Muhammad, who speaks in schools across the nation, says that what he sees
during his lectures proves that Black History Month is vital. When he shows
photos, students easily recognize Santa Claus and Jesus. Most know George
Washington and even yell out that he was the first president.
But when he held up a photo of Douglass during a recent visit to Tom
Bradley Elementary School in Los Angeles, he was disheartened by the response.
"The black children had no idea who he was, and a few white kids thought
it was Uncle Ben," the image on rice boxes, he said. "Why don't they know
this?"
At George Washington Carver Elementary School in the Hunters Point
neighborhood, most students do know. Their principal, Emily Wade-Thompson,
dresses as a different famous African American each day in February and hands
out literature about the historical figures.
"We incorporate black history into our daily program," Wade-Thompson said.
"We even use Swahili words to talk to children about their behavior."
Many teachers at Carver Elementary teach black history all year: History
classes study the Underground Railroad, music classes learn the Negro National
Anthem "Lift Every Voice and Sing," and a black inventors' bulletin board
highlights African American contributions plus a monthlong lesson on Carver,
the inventor, each September.
Dorothy Tsuruta, chairwoman of the Black Studies Department at San
Francisco State, applauds Black History Month for not only teaching history to
children but instilling pride in college students and other adults.
"Anyone who wants to get rid of the month should spend a day on a state
campus and see how proud the students are when they see the posters, hear the
speeches, when they look in the book store and see black authors on display,"

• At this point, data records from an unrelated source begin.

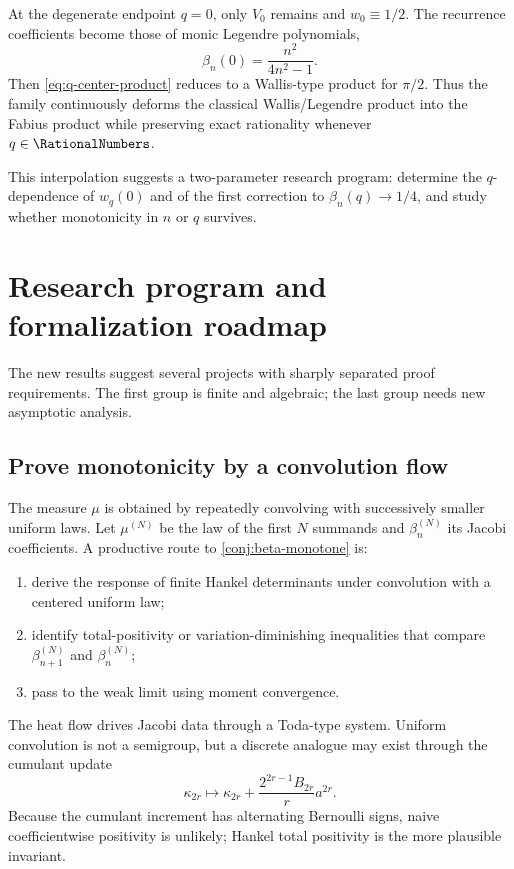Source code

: \documentclass[11pt,oneside]{article}
\theoremstyle{definition}
\theoremstyle{remark}
\numberwithin{equation}{section}
\begin{document}
At the degenerate endpoint $q=0$, only $V_0$ remains and
$w_0\equiv1/2$.  The recurrence coefficients become those of monic Legendre
polynomials,
\begin{equation}
 \beta_n(0)=\frac{n^2}{4n^2-1}.
 \label{eq:legendre-beta}
\end{equation}
Then \cref{eq:q-center-product} reduces to a Wallis-type product for
$\pi/2$.  Thus the family continuously deforms the classical Wallis/Legendre
product into the Fabius product while preserving exact rationality whenever
$q\in\RationalNumbers$.

This interpolation suggests a two-parameter research program: determine the
$q$-dependence of $w_q(0)$ and of the first correction to
$\beta_n(q)\to1/4$, and study whether monotonicity in $n$ or $q$ survives.

\section{Research program and formalization roadmap}
\label{sec:future}

The new results suggest several projects with sharply separated proof
requirements.  The first group is finite and algebraic; the last group needs
new asymptotic analysis.

\subsection{Prove monotonicity by a convolution flow}
The measure $\mu$ is obtained by repeatedly convolving with successively
smaller uniform laws.  Let $\mu^{(N)}$ be the law of the first $N$ summands and
$\beta_n^{(N)}$ its Jacobi coefficients.  A productive route to
\cref{conj:beta-monotone} is:
\begin{enumerate}
\item derive the response of finite Hankel determinants under convolution with
      a centered uniform law;
\item identify total-positivity or variation-diminishing inequalities that
      compare $\beta_{n+1}^{(N)}$ and $\beta_n^{(N)}$;
\item pass to the weak limit using moment convergence.
\end{enumerate}
The heat flow drives Jacobi data through a Toda-type system.  Uniform
convolution is not a semigroup, but a discrete analogue may exist through the
cumulant update
\begin{equation}
 \kappa_{2r}\longmapsto\kappa_{2r}
 +\frac{2^{2r-1}B_{2r}}{r}a^{2r}.
 \label{eq:uniform-cumulant-flow}
\end{equation}
Because the cumulant increment has alternating Bernoulli signs, naive
coefficientwise positivity is unlikely; Hankel total positivity is the more
plausible invariant.
\end{document}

she said. "When they see it all over the place, their appetite is whetted for
more study. It is so very seldom that black success is paraded all over the
country, a whole month of nonstop information."
Some critics say Black History Month has become shallow, a dull commercial
holiday celebrated by using Langston Hughes stamps, eating soul food and
visiting the African American museum. In short, it has failed, they say.
"All these people try to pretend they care, but it is make-believe,"
25-year-old Lori Taylor of Hayward said during a recent visit to the new Museum
of the African Diaspora in San Francisco. "I see these blues CDs for sale at
McDonald's with a Black History Month sign, and it just makes me mad."
But the corporate recognition has been effective in making black history
part of American culture, said Nell Irvin Painter, professor emeritus of
history at Princeton University.
"America has generally become more aware of African American history in
the last generation or so," she said. "Part of that has to do with the
corporate embrace."
Gina Thompson, who teaches world history to seventh-graders at Piedmont
Middle School, said she is not a fan of Black History Month because it is so
limited.
"It puts our accomplishments in little boxes as opposed to an overall part
of the curriculum," Thompson said. "I think it is valuable, but I wish it
didn't have to be. It's kind of a necessary evil."
Michael Chappie Grice, co-chairman of the education committee for the San
Francisco branch of the NAACP, said every month can be Black History Month if
parents make it happen.
"I encourage parents to get ahold of a calendar with birthdays of all the
icons and go to events throughout the year instead of always leaving it up to
the schools," Grice said.
Some black leaders, like San Francisco County Supervisor Sophie Maxwell,
appear at as many engagements as possible in February, saying the observance is
extremely important.
"Racism hits us in the face every single day of our lives; it is still
alive and well in America and San Francisco," Maxwell said. "Our children see
and deal with so much negative stuff, Black History Month gives them something
positive to make reference to.
"To say we should get rid of it is like saying we should forget the
Holocaust."
About the month
Black History Month
is celebrated each February, when schools across the nation teach lessons about
important people and events. The observance was started by historian Carter G.
Woodson in 1926 as Negro History Week and was expanded to a month in 1976.